Le même Taldir est hanté par le Tossen Sant Weltas (colline Saint-Gildas) où il est 'objet de «Visions».

« ...J'avais fait l'ascension de la montagne de Saint-Gildas. Les voiles de la nuit étaient descendus et la lumière pâlotte de la lune éclairait seule le ciel. Son croissant pointu au-dessus de l'horizon répandait sur les monts de Glomel qui courent de Kergrist à Plounévézel deux filets de rayons couleur de cire...

Il y avait des ténèbres sur Cragou, sur Huelgoat et ses montagnes, de Poullaouën à Lannéanou, sur Scrignac, pays des hommes durs comme l'acier. Au sein de cette contrée le mont de Saint-Gildas, semblable à un phare s'élevait droit comme un nid de corbeau entre la terre et le ciel ; l'un de ses flancs était éclairé par la timide lumière de la lune, tandis que sur l'autre la nuit noire avait étendu son roid manteau.

J'ai vu alors une chose miraculeuse. À peine un rayon avait-il frôlé la surface de la plaine et du marais fangeux que la croûte de la terre se fendait; l'ajonc écartait ses piquants et les branches de genêts leurs fleurs, les pierres fuyaient et faisaient place sur les routes aux tombes qui s'ouvraient. De chaque tombe un mort se leva et grimpant au rayon de lune atteignit la surface de la terre et se rendit vers la butte. Ils s'y rassemblèrent sur trois rangs.
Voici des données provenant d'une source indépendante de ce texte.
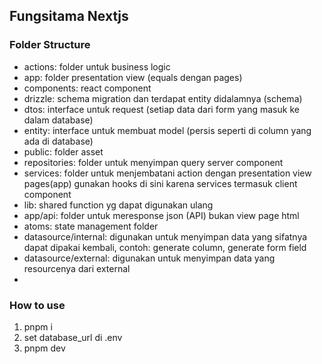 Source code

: ## Fungsitama Nextjs

### Folder Structure

- actions: folder untuk business logic
- app: folder presentation view (equals dengan pages)
- components: react component
- drizzle: schema migration dan terdapat entity didalamnya (schema)
- dtos: interface untuk request (setiap data dari form yang masuk ke dalam database)
- entity: interface untuk membuat model (persis seperti di column yang ada di database)
- public: folder asset
- repositories: folder untuk menyimpan query server component
- services: folder untuk menjembatani action dengan presentation view pages(app) gunakan hooks di sini karena services termasuk client component
- lib: shared function yg dapat digunakan ulang
- app/api: folder untuk meresponse json (API) bukan view page html
- atoms: state management folder
- datasource/internal: digunakan untuk menyimpan data yang sifatnya dapat dipakai kembali, contoh: generate column, generate form field
- datasource/external: digunakan untuk menyimpan data yang resourcenya dari external
-

### How to use

1. pnpm i
2. set database_url di .env
3. pnpm dev
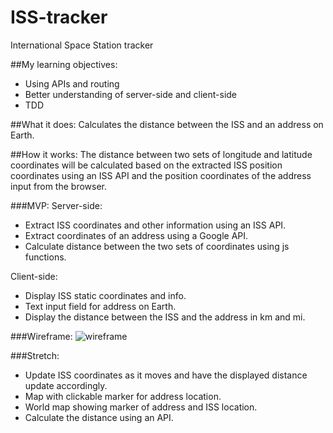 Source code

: # ISS-tracker
International Space Station tracker

##My learning objectives:
- Using APIs and routing
- Better understanding of server-side and client-side
- TDD

##What it does:
Calculates the distance between the ISS and an address on Earth.

##How it works:
The distance between two sets of longitude and latitude coordinates will be calculated based on the extracted ISS position coordinates using an ISS API and the position coordinates of the address input from the browser.

###MVP:
Server-side:
- Extract ISS coordinates and other information using an ISS API.
- Extract coordinates of an address using a Google API.
- Calculate distance between the two sets of coordinates using js functions.

Client-side:
- Display ISS static coordinates and info.
- Text input field for address on Earth.
- Display the distance between the ISS and the address in km and mi.

###Wireframe:
![wireframe](img/wireframe.png "wireframe of website design")

###Stretch:
- Update ISS coordinates as it moves and have the displayed distance update accordingly.
- Map with clickable marker for address location.
- World map showing marker of address and ISS location.
- Calculate the distance using an API.
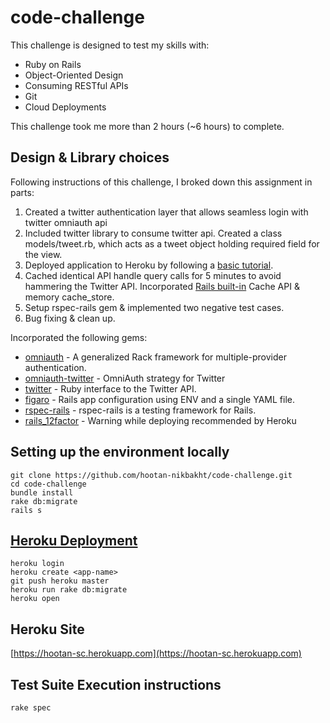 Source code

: # code-challenge

This challenge is designed to test my skills with:

* Ruby on Rails
* Object-Oriented Design
* Consuming RESTful APIs
* Git
* Cloud Deployments

This challenge took me more than 2 hours (~6 hours) to complete.

## Design & Library choices

Following instructions of this challenge, I broked down this assignment in parts:

1. Created a twitter authentication layer that allows seamless login with twitter omniauth api
2. Included twitter library to consume twitter api. Created a class models/tweet.rb, which acts as a tweet object holding required field for the view.
3. Deployed application to Heroku by following a [basic tutorial](http://docs.railsbridge.org/intro-to-rails/deploying_to_heroku).
4. Cached identical API handle query calls for 5 minutes to avoid hammering the Twitter API. Incorporated [Rails built-in](http://guides.rubyonrails.org/caching_with_rails.html) Cache API & memory cache_store.
5. Setup rspec-rails gem & implemented two negative test cases.
6. Bug fixing & clean up.

Incorporated the following gems:

* [omniauth](https://rubygems.org/gems/omniauth/versions/1.3.1) - A generalized Rack framework for multiple-provider authentication.
* [omniauth-twitter](https://rubygems.org/gems/omniauth-twitter) - OmniAuth strategy for Twitter
* [twitter](https://rubygems.org/gems/twitter) - Ruby interface to the Twitter API.
* [figaro](https://rubygems.org/gems/figaro/versions/1.1.1) - Rails app configuration using ENV and a single YAML file.
* [rspec-rails](https://rubygems.org/gems/rspec-rails/versions/3.4.2) - rspec-rails is a testing framework for Rails.
* [rails_12factor](https://rubygems.org/gems/rails_12factor/versions/0.0.3) - Warning while deploying recommended by Heroku

## Setting up the environment locally

    git clone https://github.com/hootan-nikbakht/code-challenge.git
    cd code-challenge
    bundle install
    rake db:migrate
    rails s

## [Heroku Deployment](http://docs.railsbridge.org/intro-to-rails/deploying_to_heroku)

    heroku login
    heroku create <app-name>
    git push heroku master
    heroku run rake db:migrate
    heroku open

## Heroku Site

[https://hootan-sc.herokuapp.com](https://hootan-sc.herokuapp.com)

## Test Suite Execution instructions

    rake spec
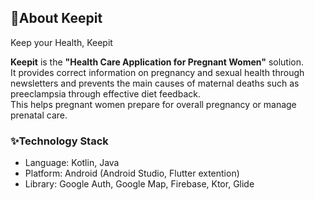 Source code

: ## 📖About Keepit
Keep your Health, Keepit

**Keepit** is the **"Health Care Application for Pregnant Women"** solution.
<br/>
It provides correct information on pregnancy and sexual health through newsletters and prevents the main causes of maternal deaths such as preeclampsia through effective diet feedback.
<br/>
This helps pregnant women prepare for overall pregnancy or manage prenatal care.



### ✨Technology Stack
- Language: Kotlin, Java
- Platform: Android (Android Studio, Flutter extention)
- Library: Google Auth, Google Map, Firebase, Ktor, Glide

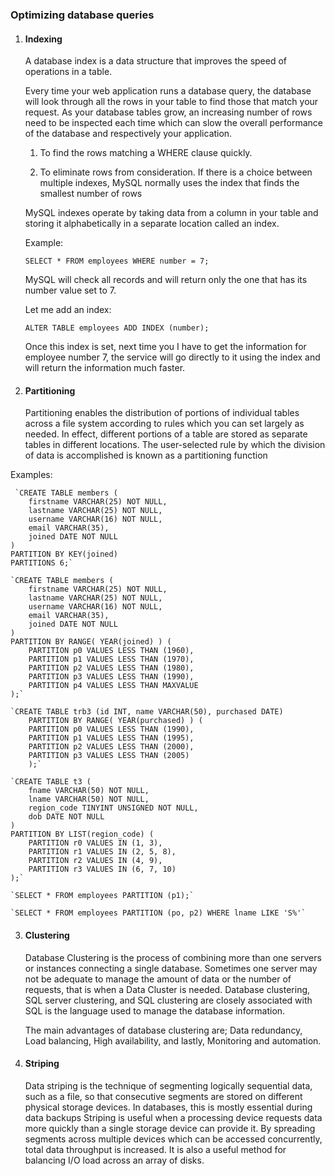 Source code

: ### Optimizing database queries

1. #### Indexing

	A database index is a data structure that improves the speed of operations in a table.

	Every time your web application runs a database query, the database will look through all the rows in your table to 	    find those that match your request. As your database tables grow, an increasing number of rows need to be inspected 	each time which can slow the overall performance of the database and respectively your application.
	
	1. To find the rows matching a WHERE clause quickly.
	
	2. To eliminate rows from consideration. If there is a choice between multiple indexes, MySQL normally uses the index that finds the smallest number of rows
	
	MySQL indexes operate by taking data from a column in your table and storing it alphabetically in a separate location 	      called an index.
	
	Example:
	
	`SELECT * FROM employees WHERE number = 7;`
	
	MySQL will check all records and will return only the one that has its number value set to 7.
	
	Let me add an index:
	
	`ALTER TABLE employees ADD INDEX (number);`
	
	Once this index is set, next time you I have to get the information for employee number 7, the service will go directly             to it using the index and will return the information much faster.
	
1. #### Partitioning

	Partitioning enables the distribution of portions of individual tables across a file system according to rules which you can set largely as needed. In effect, different portions of a table are stored as separate tables in different locations. The user-selected rule by which the division of data is accomplished is known as a partitioning function
	
 Examples:
 
	 `CREATE TABLE members (
	    firstname VARCHAR(25) NOT NULL,
	    lastname VARCHAR(25) NOT NULL,
	    username VARCHAR(16) NOT NULL,
	    email VARCHAR(35),
	    joined DATE NOT NULL
	)
	PARTITION BY KEY(joined)
	PARTITIONS 6;`

	`CREATE TABLE members (
	    firstname VARCHAR(25) NOT NULL,
	    lastname VARCHAR(25) NOT NULL,
	    username VARCHAR(16) NOT NULL,
	    email VARCHAR(35),
	    joined DATE NOT NULL
	)
	PARTITION BY RANGE( YEAR(joined) ) (
	    PARTITION p0 VALUES LESS THAN (1960),
	    PARTITION p1 VALUES LESS THAN (1970),
	    PARTITION p2 VALUES LESS THAN (1980),
	    PARTITION p3 VALUES LESS THAN (1990),
	    PARTITION p4 VALUES LESS THAN MAXVALUE
	);`

	`CREATE TABLE trb3 (id INT, name VARCHAR(50), purchased DATE)
	    PARTITION BY RANGE( YEAR(purchased) ) (
		PARTITION p0 VALUES LESS THAN (1990),
		PARTITION p1 VALUES LESS THAN (1995),
		PARTITION p2 VALUES LESS THAN (2000),
		PARTITION p3 VALUES LESS THAN (2005)
	    );`
    
	`CREATE TABLE t3 (
	    fname VARCHAR(50) NOT NULL,
	    lname VARCHAR(50) NOT NULL,
	    region_code TINYINT UNSIGNED NOT NULL,
	    dob DATE NOT NULL
	)
	PARTITION BY LIST(region_code) (
	    PARTITION r0 VALUES IN (1, 3),
	    PARTITION r1 VALUES IN (2, 5, 8),
	    PARTITION r2 VALUES IN (4, 9),
	    PARTITION r3 VALUES IN (6, 7, 10)
	);`

	`SELECT * FROM employees PARTITION (p1);`

	`SELECT * FROM employees PARTITION (po, p2) WHERE lname LIKE 'S%'`

3. #### Clustering

	Database Clustering is the process of combining more than one servers or instances connecting a single database. Sometimes one server may not be adequate to manage the amount of data or the number of requests, that is when a Data Cluster is needed. Database clustering, SQL server clustering, and SQL clustering are closely associated with SQL is the language used to manage the database information.
	
	The main advantages of database clustering are; Data redundancy, Load balancing, High availability, and lastly, Monitoring and automation.
	
4. #### Striping

	Data striping is the technique of segmenting logically sequential data, such as a file, so that consecutive segments are stored on different physical storage devices. In databases, this is mostly essential during data backups
Striping is useful when a processing device requests data more quickly than a single storage device can provide it. By spreading segments across multiple devices which can be accessed concurrently, total data throughput is increased. It is also a useful method for balancing I/O load across an array of disks.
Leurs os jaunâtres tremblotaient de leurs pieds à leurs têtes comme les feuilles sèches de vieux arbres.

Je me blottis dans les branchages, qui pareils à des lances entourent les flancs de la montagne, car j'étais transi de frayeur: je pus ainsi contempler ces morts se rangeant sur les collines et cependant je ne percevais pas un bruit parmi tant d'homme trépassés. Les morts du premier rang portaient des harpes superbes : sans doute c'étaient les bardes de la vieille Bretagne. Au second rang l'on portait des épées rouillées par le temps et le sang : sans doute c'étaient des hommes amis des batailles, ennemis des Romains et des Francs.

 Au troisième rang c'étaient des hommes du peuple. J'apercevais leurs instruments de travail dans leurs mains osseuses. À travers leurs dents à demi rongées passaient de faibles souffles de vent, aussi doux que la brise à travers les arbustes et je crus qu'ils respiraient.

La lune pointue, dans le large firmament, nageait tel un navire au milieu d'une mer où les vagues sont tranquilles ; dans les landes nul homme ne jetait plus le cri de la chouette et les coqs ne chantaient pas encore à Leskern ni à Keransker.

Alors, du sein de la butte de Saint-Gildas, des ombres grises s'élevèrent dans les airs et parlèrent aux fantômes rassemblés... »

(Les ouvrages de Taldir ont été écrits en breton, et traduits en français par lui-même.)


Le roman de Paul Beaufils' Le douanier de Toul an Diaoul, se situe en Poullaouën, mais comporte des évocations du Tossen Sant Weltas.